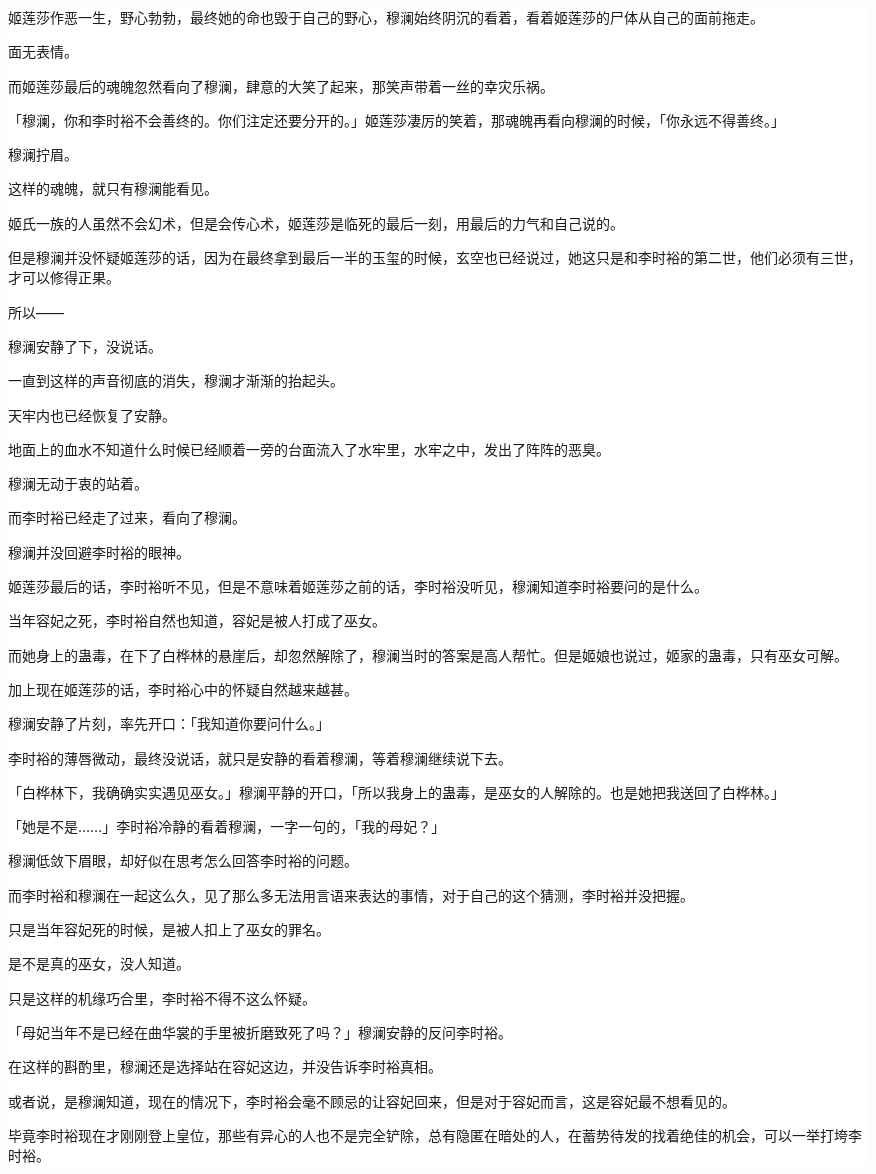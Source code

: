 姬莲莎作恶一生，野心勃勃，最终她的命也毁于自己的野心，穆澜始终阴沉的看着，看着姬莲莎的尸体从自己的面前拖走。

面无表情。

而姬莲莎最后的魂魄忽然看向了穆澜，肆意的大笑了起来，那笑声带着一丝的幸灾乐祸。

「穆澜，你和李时裕不会善终的。你们注定还要分开的。」姬莲莎凄厉的笑着，那魂魄再看向穆澜的时候，「你永远不得善终。」

穆澜拧眉。

这样的魂魄，就只有穆澜能看见。

姬氏一族的人虽然不会幻术，但是会传心术，姬莲莎是临死的最后一刻，用最后的力气和自己说的。

但是穆澜并没怀疑姬莲莎的话，因为在最终拿到最后一半的玉玺的时候，玄空也已经说过，她这只是和李时裕的第二世，他们必须有三世，才可以修得正果。

所以——

穆澜安静了下，没说话。

一直到这样的声音彻底的消失，穆澜才渐渐的抬起头。

天牢内也已经恢复了安静。

地面上的血水不知道什么时候已经顺着一旁的台面流入了水牢里，水牢之中，发出了阵阵的恶臭。

穆澜无动于衷的站着。

而李时裕已经走了过来，看向了穆澜。

穆澜并没回避李时裕的眼神。

姬莲莎最后的话，李时裕听不见，但是不意味着姬莲莎之前的话，李时裕没听见，穆澜知道李时裕要问的是什么。

当年容妃之死，李时裕自然也知道，容妃是被人打成了巫女。

而她身上的蛊毒，在下了白桦林的悬崖后，却忽然解除了，穆澜当时的答案是高人帮忙。但是姬娘也说过，姬家的蛊毒，只有巫女可解。

加上现在姬莲莎的话，李时裕心中的怀疑自然越来越甚。

穆澜安静了片刻，率先开口：「我知道你要问什么。」

李时裕的薄唇微动，最终没说话，就只是安静的看着穆澜，等着穆澜继续说下去。

「白桦林下，我确确实实遇见巫女。」穆澜平静的开口，「所以我身上的蛊毒，是巫女的人解除的。也是她把我送回了白桦林。」

「她是不是……」李时裕冷静的看着穆澜，一字一句的，「我的母妃？」

穆澜低敛下眉眼，却好似在思考怎么回答李时裕的问题。

而李时裕和穆澜在一起这么久，见了那么多无法用言语来表达的事情，对于自己的这个猜测，李时裕并没把握。

只是当年容妃死的时候，是被人扣上了巫女的罪名。

是不是真的巫女，没人知道。

只是这样的机缘巧合里，李时裕不得不这么怀疑。

「母妃当年不是已经在曲华裳的手里被折磨致死了吗？」穆澜安静的反问李时裕。

在这样的斟酌里，穆澜还是选择站在容妃这边，并没告诉李时裕真相。

或者说，是穆澜知道，现在的情况下，李时裕会毫不顾忌的让容妃回来，但是对于容妃而言，这是容妃最不想看见的。

毕竟李时裕现在才刚刚登上皇位，那些有异心的人也不是完全铲除，总有隐匿在暗处的人，在蓄势待发的找着绝佳的机会，可以一举打垮李时裕。
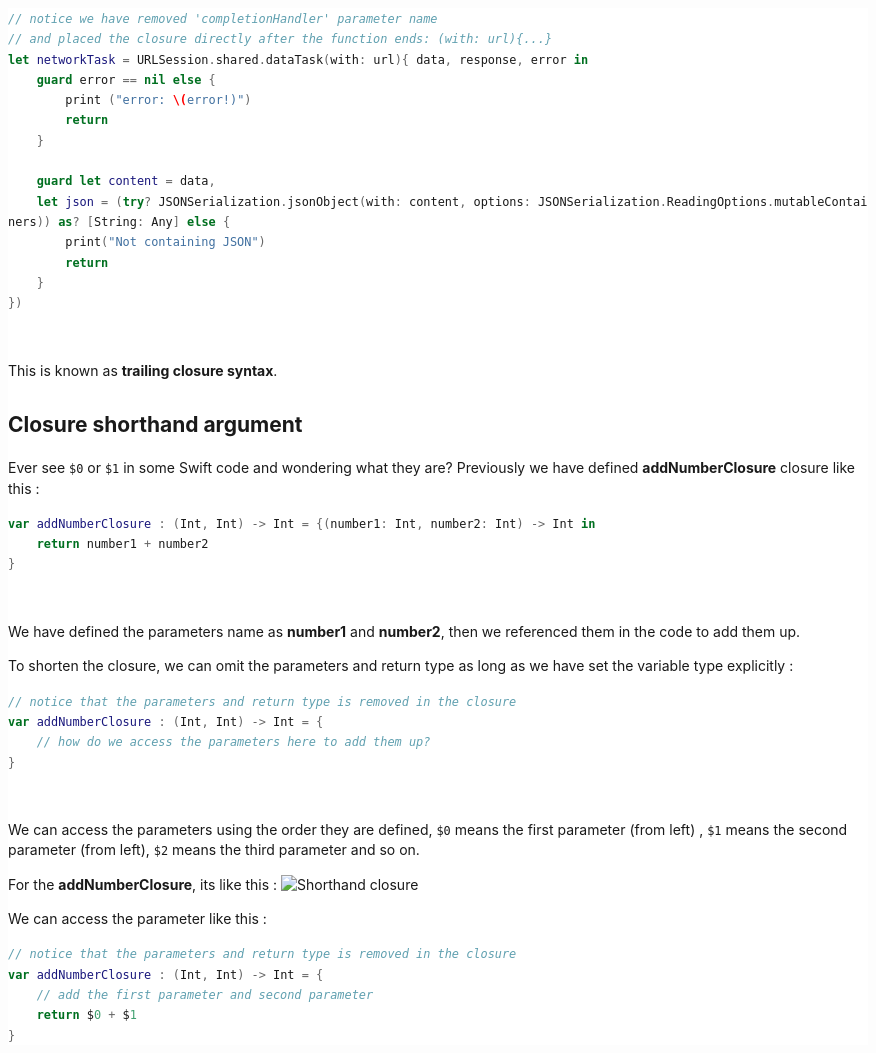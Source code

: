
```swift
// notice we have removed 'completionHandler' parameter name
// and placed the closure directly after the function ends: (with: url){...}
let networkTask = URLSession.shared.dataTask(with: url){ data, response, error in
    guard error == nil else {
        print ("error: \(error!)")
        return
    }
    
    guard let content = data,
    let json = (try? JSONSerialization.jsonObject(with: content, options: JSONSerialization.ReadingOptions.mutableContainers)) as? [String: Any] else {
        print("Not containing JSON")
        return
    }
})
```

<br>

This is known as **trailing closure syntax**.

<span id="shorthand"></span>
## Closure shorthand argument
Ever see `$0` or `$1` in some Swift code and wondering what they are?
Previously we have defined **addNumberClosure** closure like this :  
```swift
var addNumberClosure : (Int, Int) -> Int = {(number1: Int, number2: Int) -> Int in
    return number1 + number2
}
```

<br>

We have defined the parameters name as **number1** and **number2**, then we referenced them in the code to add them up.

To shorten the closure, we can omit the parameters and return type as long as we have set the variable type explicitly :
```swift
// notice that the parameters and return type is removed in the closure
var addNumberClosure : (Int, Int) -> Int = {
    // how do we access the parameters here to add them up?
}
```

<br>

We can access the parameters using the order they are defined, `$0` means the first parameter (from left) , `$1` means the second parameter (from left), `$2` means the third parameter and so on.

For the **addNumberClosure**, its like this : 
![Shorthand closure](https://iosimage.s3.amazonaws.com/2018/13-closure/shorthand.png)

We can access the parameter like this : 
```swift
// notice that the parameters and return type is removed in the closure
var addNumberClosure : (Int, Int) -> Int = {
    // add the first parameter and second parameter
    return $0 + $1
}
```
************
Whenever the string "guard" turns up in a line of the data, copy that line.

    guard error == nil else {
    guard let content = data,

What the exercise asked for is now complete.